Making all of this new issuance possible is significant demand for CLO paper. With the Federal Reserve keeping interest rates near zero in an attempt to boost the economy, investors are on a hunt for yield. And for highly rated investments, CLOs offer attractive spreads compared to other asset classes, which is drawing in regional banks and institutional investors such as pension funds, endowments, and insurance companies.

“I think the search for yield is very significant in driving the market. CLOs have now really hit the radar screen of those trying to get additional yield,” said Julian Black, head of structured finance at Appleby. “On that point, compared to say, credit cards, the triple-As on CLOs can yield seven times as much as the triple-As on credit cards.” 

Spreads on new-issue CLOs, while trending in, are in the area of Libor plus 140 bps for triple-A paper (down from the 150s during the summer). “As most other triple-A securitized products are well inside 100 bps, CLO triple-A’s offer significant value, especially in the context of bank return on equity,” JPMorgan analysts noted in a Sept. 22 report.

The analysts reckon that spreads will tighten to 125 bps by the end of the year.
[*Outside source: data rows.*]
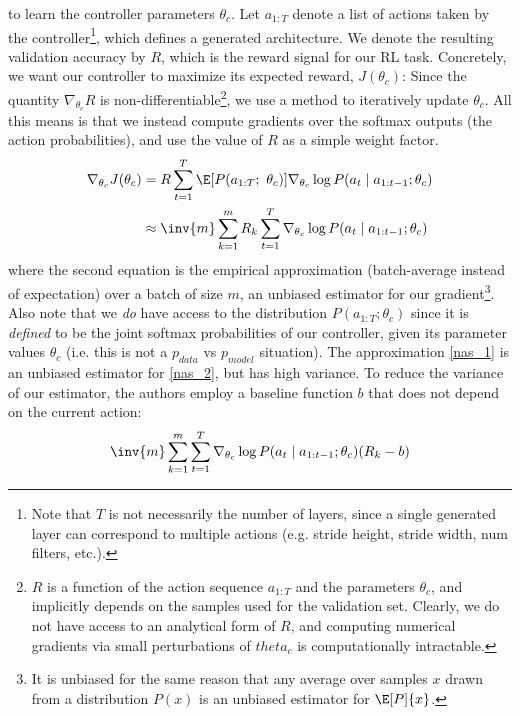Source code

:\documentclass[11pt]{article}
\newcommand\myspace[1][]{\vspace{#1\bigskipamount}}
\newcommand\p{\Needspace{10\baselineskip} \noindent}
\begin{document}
\myspace
\p {} to learn the controller parameters $\theta_c$. Let $a_{1:T}$ denote a list of actions taken by the controller\footnote{Note that $T$ is not necessarily the number of layers, since a single generated layer can correspond to multiple actions (e.g. stride height, stride width, num filters, etc.).}, which defines a generated architecture. We denote the resulting validation accuracy by $R$, which is the reward signal for our RL task. Concretely, we want our controller to maximize its expected reward, $J(\theta_c)$:
Since the quantity $\nabla_{\theta_c} R$ is non-differentiable\footnote{$R$ is a function of the action sequence $a_{1:T}$ and the parameters $\theta_c$, and implicitly depends on the samples used for the validation set. Clearly, we do not have access to an analytical form of $R$, and computing numerical gradients via small perturbations of $theta_c$ is computationally intractable.}, we use a  method to iteratively update $\theta_c$. All this means is that we instead compute gradients over the softmax outputs (the action probabilities), and use the value of $R$ as a simple weight factor.
\begin{align}
	\nabla_{\theta_c} J(\theta_c) 
	&= R \sum_{t = 1}^{T}   \E[P(a_{1:T};~ \theta_c)]{ \nabla_{\theta_c} \log P(a_t \mid a_{1:t-1}; \theta_c) }	\label{nas_1} \\
	&\approx \inv{m} \sum_{k = 1}^{m} R_k \sum_{t = 1}^{T} \nabla_{\theta_c} \log P(a_t \mid a_{1:t-1}; \theta_c) \label{nas_2}
\end{align}
where the second equation is the empirical approximation (batch-average instead of expectation) over a batch of size $m$, an unbiased estimator for our gradient\footnote{It is unbiased for the same reason that any average over samples $x$ drawn from a distribution $P(x)$ is an unbiased estimator for $\E[P]{x}$.}. Also note that we \textit{do} have access to the distribution $P(a_{1:T}; \theta_c)$ since it is \textit{defined} to be the joint softmax probabilities of our controller, given its parameter values $\theta_c$ (i.e. this is not a $p_{data}$ vs $p_{model}$ situation). The approximation \ref{nas_1} is an unbiased estimator for \ref{nas_2}, but has high variance. To reduce the variance of our estimator, the authors employ a baseline function $b$ that does not depend on the current action:
\begin{align}
 \inv{m} \sum_{k = 1}^{m} \sum_{t = 1}^{T} \nabla_{\theta_c} \log P(a_t \mid a_{1:t-1}; \theta_c) (R_k - b)
\end{align}
\end{document}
However, this is still wider than the low of 120 in June and July of 2011. They go on to forecast year-end mezzanine spreads, with triple-B’s at Libor plus 500 bps, and double-B’s at Libor plus 650 bps.


“We’re now seeing new investors buying at all levels of the capital structure,” a CLO manager said. “And that wasn’t necessarily the case earlier in the year.”

Another phenomenon allowing smaller, lesser-known managers to enter or re-enter the market has to do with the ability to get a deal done without a warehouse. Warehousing—buying and holding the underlying assets for a CLO before launching the deal—was common practice before the crisis, enabled by investment banks providing 100% warehouse funding.

That funding stopped after the financial meltdown; banks now typically require the CLO manager to put up roughly 20-25% of the “seed” money themselves. This, along with a considerable amount of industry consolidation, could have portended a market made up exclusively of mangers backed by deep-pocketed private equity and insurance companies. But lucky for the new kids on the block, market conditions have eliminated the requisite of a warehouse. 

That’s because, while loan prices have recovered substantially since the financial crisis, it is still possible to buy a significant amount of assets on the secondary under par, which means that a CLO manager can now print a deal, with the promise of what will be bought and at what price, then snatch up secondary market loans after the fact.

Market participants say roughly 40% to 50% of today’s new-issue CLOs are warehoused.